LeClaire launched his superstore a year ago, taking over an expansive space that once been the University Plaza Hotel, and, briefly, an OfficeMax outlet. He had spent the previous decade as a savvy producer of Seattle wine events, with a politician's touch and a marketer's dream list of writers and tastemakers; before that, he'd spent a decade as the wine steward at the Painted Table in the Alexis Hotel.  With backing from a group of private investors and the energetic support of a get-it-done chef named Lenny Rede, LeClaire assembled shelves that display 8,000 bottles, including wines from 500 Washington wineries. He's a hero to wine producers who leveraged his hard work as a consultant into a position of retail prominence.

Wine World interior
Let's flash forward for a moment, to June 1st, 2012, the day after the state goes out of the retail spirits business. Two out-of-state liquor giants, Bevmo (from California) and Total Beverage (Maryland), will have their grand openings. No one knows yet just where they'll be located, but they've already sent scouting parties. "They even came to see me," LeClaire admits. "How could I say no?" Bevmo has 77 stores in the western US, Total has over 100.

LeClaire, now 50, grew up in Escanaba, on Michigan's Upper Peninsula, a town of some 13,000 souls. When Wal-Mart opened a 24-hour superstore on the west side of Lincoln Road, he recalls, the townspeople responded with unusual solidarity to support their local merchants, among them Elmer's County Market, on the other side of the highway. Elmer Dagenais, who died last year at the age of 94, was the sort of old-fashioned shopkeeper who doesn't exist anymore. He'd trust his customers to settle their bills when they'd get a paycheck. Even more importantly, Elmer would hire local teenagers, give them their first jobs and teach them the value of community. And plenty of times, he'd be standing right beside his kids, LeClaire among them, helping bag groceries.

"Treat your customers with respect, appreciate their business and thank them for shopping at your store." Those were Elmer Dagenais' words, but they're also David LeClaire's.

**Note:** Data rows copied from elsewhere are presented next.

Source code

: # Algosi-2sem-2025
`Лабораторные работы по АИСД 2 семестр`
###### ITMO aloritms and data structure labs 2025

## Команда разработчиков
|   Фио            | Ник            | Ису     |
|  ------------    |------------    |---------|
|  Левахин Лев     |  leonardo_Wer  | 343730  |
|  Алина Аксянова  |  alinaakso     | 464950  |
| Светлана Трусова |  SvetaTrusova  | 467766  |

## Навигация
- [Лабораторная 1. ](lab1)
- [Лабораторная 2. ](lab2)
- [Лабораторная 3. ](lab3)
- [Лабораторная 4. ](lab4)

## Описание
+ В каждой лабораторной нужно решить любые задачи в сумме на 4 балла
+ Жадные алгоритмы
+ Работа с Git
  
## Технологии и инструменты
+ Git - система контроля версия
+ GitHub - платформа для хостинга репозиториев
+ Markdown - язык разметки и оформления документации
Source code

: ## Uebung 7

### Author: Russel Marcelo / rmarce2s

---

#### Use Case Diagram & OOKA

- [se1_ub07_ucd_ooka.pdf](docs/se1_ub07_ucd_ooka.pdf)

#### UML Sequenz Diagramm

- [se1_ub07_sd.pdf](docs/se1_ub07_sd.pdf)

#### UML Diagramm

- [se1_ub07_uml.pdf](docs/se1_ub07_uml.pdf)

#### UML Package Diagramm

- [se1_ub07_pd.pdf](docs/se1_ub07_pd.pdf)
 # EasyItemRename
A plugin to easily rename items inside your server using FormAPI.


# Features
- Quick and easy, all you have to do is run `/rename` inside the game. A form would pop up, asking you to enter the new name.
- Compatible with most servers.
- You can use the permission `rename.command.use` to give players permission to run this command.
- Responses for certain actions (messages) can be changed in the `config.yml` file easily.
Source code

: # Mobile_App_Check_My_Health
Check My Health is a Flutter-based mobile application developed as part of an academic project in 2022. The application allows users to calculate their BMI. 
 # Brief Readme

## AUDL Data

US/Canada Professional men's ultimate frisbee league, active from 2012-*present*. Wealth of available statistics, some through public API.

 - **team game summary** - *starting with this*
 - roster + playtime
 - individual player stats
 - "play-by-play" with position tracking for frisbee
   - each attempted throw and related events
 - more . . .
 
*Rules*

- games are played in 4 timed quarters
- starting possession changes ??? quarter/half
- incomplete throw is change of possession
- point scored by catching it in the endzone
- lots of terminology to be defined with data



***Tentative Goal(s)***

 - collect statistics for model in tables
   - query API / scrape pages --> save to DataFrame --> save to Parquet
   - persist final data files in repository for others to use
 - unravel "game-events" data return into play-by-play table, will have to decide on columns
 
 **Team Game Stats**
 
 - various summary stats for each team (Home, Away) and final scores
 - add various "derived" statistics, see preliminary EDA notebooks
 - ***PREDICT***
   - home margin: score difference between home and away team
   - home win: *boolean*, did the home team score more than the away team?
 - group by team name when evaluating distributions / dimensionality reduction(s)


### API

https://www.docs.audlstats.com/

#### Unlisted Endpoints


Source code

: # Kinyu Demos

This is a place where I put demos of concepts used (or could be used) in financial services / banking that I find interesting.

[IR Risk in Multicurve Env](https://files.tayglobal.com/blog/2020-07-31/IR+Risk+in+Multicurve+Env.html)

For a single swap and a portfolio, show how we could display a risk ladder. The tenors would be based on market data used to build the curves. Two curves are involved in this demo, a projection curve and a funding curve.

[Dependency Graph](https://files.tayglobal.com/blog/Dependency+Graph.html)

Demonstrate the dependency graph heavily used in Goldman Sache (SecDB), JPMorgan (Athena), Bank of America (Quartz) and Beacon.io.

LeClaire voted "no" on Initiative 1183 to privatize Washington's liquor business, not because he wanted to keep the state stores open or because he sympathized with the union workers who'll be laid off, but because he didn't like Costco's "clear the deck" approach, which he fears will "decimate the little guys." 

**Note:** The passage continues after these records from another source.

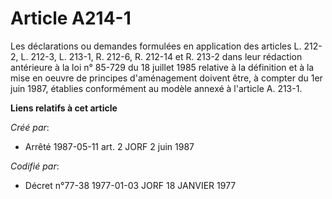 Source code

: # Article A214-1

Les déclarations ou demandes formulées en application des articles L. 212-2, L. 212-3, L. 213-1, R. 212-6, R. 212-14 et R.
213-2 dans leur rédaction antérieure à la loi n° 85-729 du 18 juillet 1985 relative à la définition et à la mise en oeuvre de
principes d'aménagement doivent être, à compter du 1er juin 1987, établies conformément au modèle annexé à l'article A.
213-1.

**Liens relatifs à cet article**

_Créé par_:

  - Arrêté 1987-05-11 art. 2 JORF 2 juin 1987

_Codifié par_:

  - Décret n°77-38 1977-01-03 JORF 18 JANVIER 1977
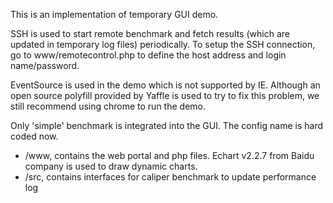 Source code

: This is an implementation of temporary GUI demo. 

SSH is used to start remote benchmark and fetch results (which are updated in temporary log files) periodically. To setup the SSH connection, go to www/remotecontrol.php to define the host address and login name/password.
 
EventSource is used in the demo which is not supported by IE. Although an open source polyfill provided by Yaffle is used to try to fix this problem, we still recommend using chrome to run the demo.     

Only 'simple' benchmark is integrated into the GUI. The config name is hard coded now.

* /www, contains the web portal and php files. Echart v2.2.7 from Baidu company is used to draw dynamic charts.
* /src, contains interfaces for caliper benchmark to update performance log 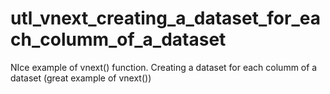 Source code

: # utl_vnext_creating_a_dataset_for_each_columm_of_a_dataset
NIce example of vnext() function. Creating a dataset for each columm of a dataset (great example of vnext())
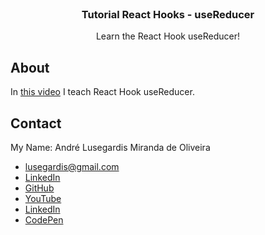 <br />
<p align="center">

  <h3 align="center">Tutorial React Hooks - useReducer</h3>

  <p align="center">
    Learn the React Hook useReducer!
  </p>
</p>

## About
In [this video](https://www.youtube.com/watch?v=OPaagPNDx4c) I teach React Hook useReducer.
 

## Contact
My Name: André Lusegardis Miranda de Oliveira
  * lusegardis@gmail.com
  * [LinkedIn](https://www.linkedin.com/in/andr%C3%A9-lusegardis/detail/recent-activity/shares/)
  * [GitHub](https://github.com/MestreALMO)
  * [YouTube](https://www.youtube.com/channel/UCoxaVAl8-XHPv__s48HMPZA)
  * [LinkedIn](https://twitter.com/Lusegardis)
  * [CodePen](https://codepen.io/MestreALMO)
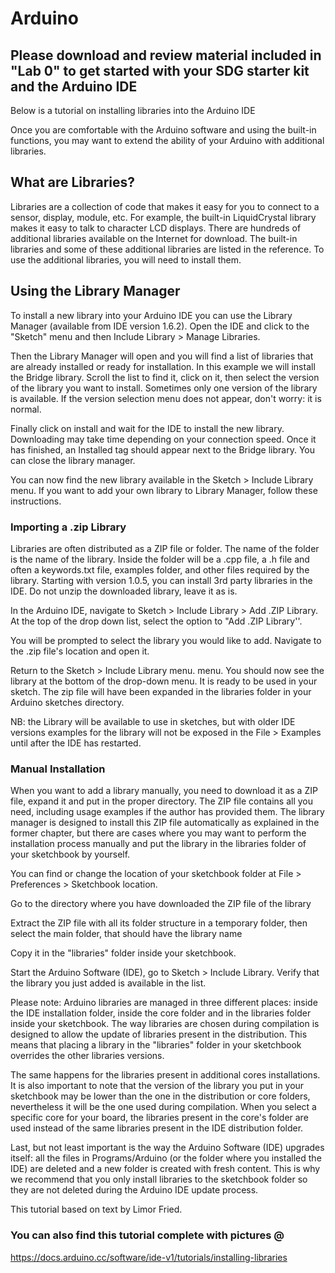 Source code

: # Arduino

## Please download and review material included in "Lab 0" to get started with your SDG starter kit and the Arduino IDE

Below is a tutorial on installing libraries into the Arduino IDE

Once you are comfortable with the Arduino software and using the built-in functions, you may want to extend the ability of your Arduino with additional libraries.

## What are Libraries?
Libraries are a collection of code that makes it easy for you to connect to a sensor, display, module, etc. For example, the built-in LiquidCrystal library makes it easy to talk to character LCD displays. There are hundreds of additional libraries available on the Internet for download. The built-in libraries and some of these additional libraries are listed in the reference. To use the additional libraries, you will need to install them.

## Using the Library Manager
To install a new library into your Arduino IDE you can use the Library Manager (available from IDE version 1.6.2). Open the IDE and click to the "Sketch" menu and then Include Library > Manage Libraries.


Then the Library Manager will open and you will find a list of libraries that are already installed or ready for installation. In this example we will install the Bridge library. Scroll the list to find it, click on it, then select the version of the library you want to install. Sometimes only one version of the library is available. If the version selection menu does not appear, don't worry: it is normal.


Finally click on install and wait for the IDE to install the new library. Downloading may take time depending on your connection speed. Once it has finished, an Installed tag should appear next to the Bridge library. You can close the library manager.


You can now find the new library available in the Sketch > Include Library menu. If you want to add your own library to Library Manager, follow these instructions.



### Importing a .zip Library

Libraries are often distributed as a ZIP file or folder. The name of the folder is the name of the library. Inside the folder will be a .cpp file, a .h file and often a keywords.txt file, examples folder, and other files required by the library. Starting with version 1.0.5, you can install 3rd party libraries in the IDE. Do not unzip the downloaded library, leave it as is.

In the Arduino IDE, navigate to Sketch > Include Library > Add .ZIP Library. At the top of the drop down list, select the option to "Add .ZIP Library''.


You will be prompted to select the library you would like to add. Navigate to the .zip file's location and open it.


Return to the Sketch > Include Library menu. menu. You should now see the library at the bottom of the drop-down menu. It is ready to be used in your sketch. The zip file will have been expanded in the libraries folder in your Arduino sketches directory.

NB: the Library will be available to use in sketches, but with older IDE versions examples for the library will not be exposed in the File > Examples until after the IDE has restarted.



### Manual Installation

When you want to add a library manually, you need to download it as a ZIP file, expand it and put in the proper directory. The ZIP file contains all you need, including usage examples if the author has provided them. The library manager is designed to install this ZIP file automatically as explained in the former chapter, but there are cases where you may want to perform the installation process manually and put the library in the libraries folder of your sketchbook by yourself.

You can find or change the location of your sketchbook folder at File > Preferences > Sketchbook location.


Go to the directory where you have downloaded the ZIP file of the library


Extract the ZIP file with all its folder structure in a temporary folder, then select the main folder, that should have the library name


Copy it in the "libraries" folder inside your sketchbook.


Start the Arduino Software (IDE), go to Sketch > Include Library. Verify that the library you just added is available in the list.


Please note: Arduino libraries are managed in three different places: inside the IDE installation folder, inside the core folder and in the libraries folder inside your sketchbook. The way libraries are chosen during compilation is designed to allow the update of libraries present in the distribution. This means that placing a library in the "libraries" folder in your sketchbook overrides the other libraries versions.

The same happens for the libraries present in additional cores installations. It is also important to note that the version of the library you put in your sketchbook may be lower than the one in the distribution or core folders, nevertheless it will be the one used during compilation. When you select a specific core for your board, the libraries present in the core's folder are used instead of the same libraries present in the IDE distribution folder.

Last, but not least important is the way the Arduino Software (IDE) upgrades itself: all the files in Programs/Arduino (or the folder where you installed the IDE) are deleted and a new folder is created with fresh content. This is why we recommend that you only install libraries to the sketchbook folder so they are not deleted during the Arduino IDE update process.

This tutorial based on text by Limor Fried.

### You can also find this tutorial complete with pictures @
https://docs.arduino.cc/software/ide-v1/tutorials/installing-libraries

As owner of the only freestanding wine shop in Washington to meet I=1183's minimum size of 10,000-square ft for liquor sales, LeClaire certainly isn't going to turn away from the opportunity to sell spirits. He intends to sell far more than the "Top 100" brands, especially in categories like Scotch, Tequila and Sherry. He'll showcase the Northwest's increasingly ambitious micro-distilleries. He'll continue to have partnerships with outside event planners, and hold tastings and host private events at Wine World. But he's deeply worried about the effects of privatization on smaller wine shops in small towns around the state. "What's going to happen to the independent wine shops in Hoquiam or Montesano once the Wal-Mart in Aberdeen starts selling liquor?" he asks. It's an ethic you don't see very often.

Before the November election, LeClaire was warning of "changes buried in this initiative [that] will crush or at the very least severely impact small wine wineries, small wine stores, and small grocery stores." The voters, though, were so anxious to get government out of the liquor business that they approved I-1183. "We are going to benefit handsomely," LeClaire admits, "but a no vote would have been in the long-term best interest of the entire community."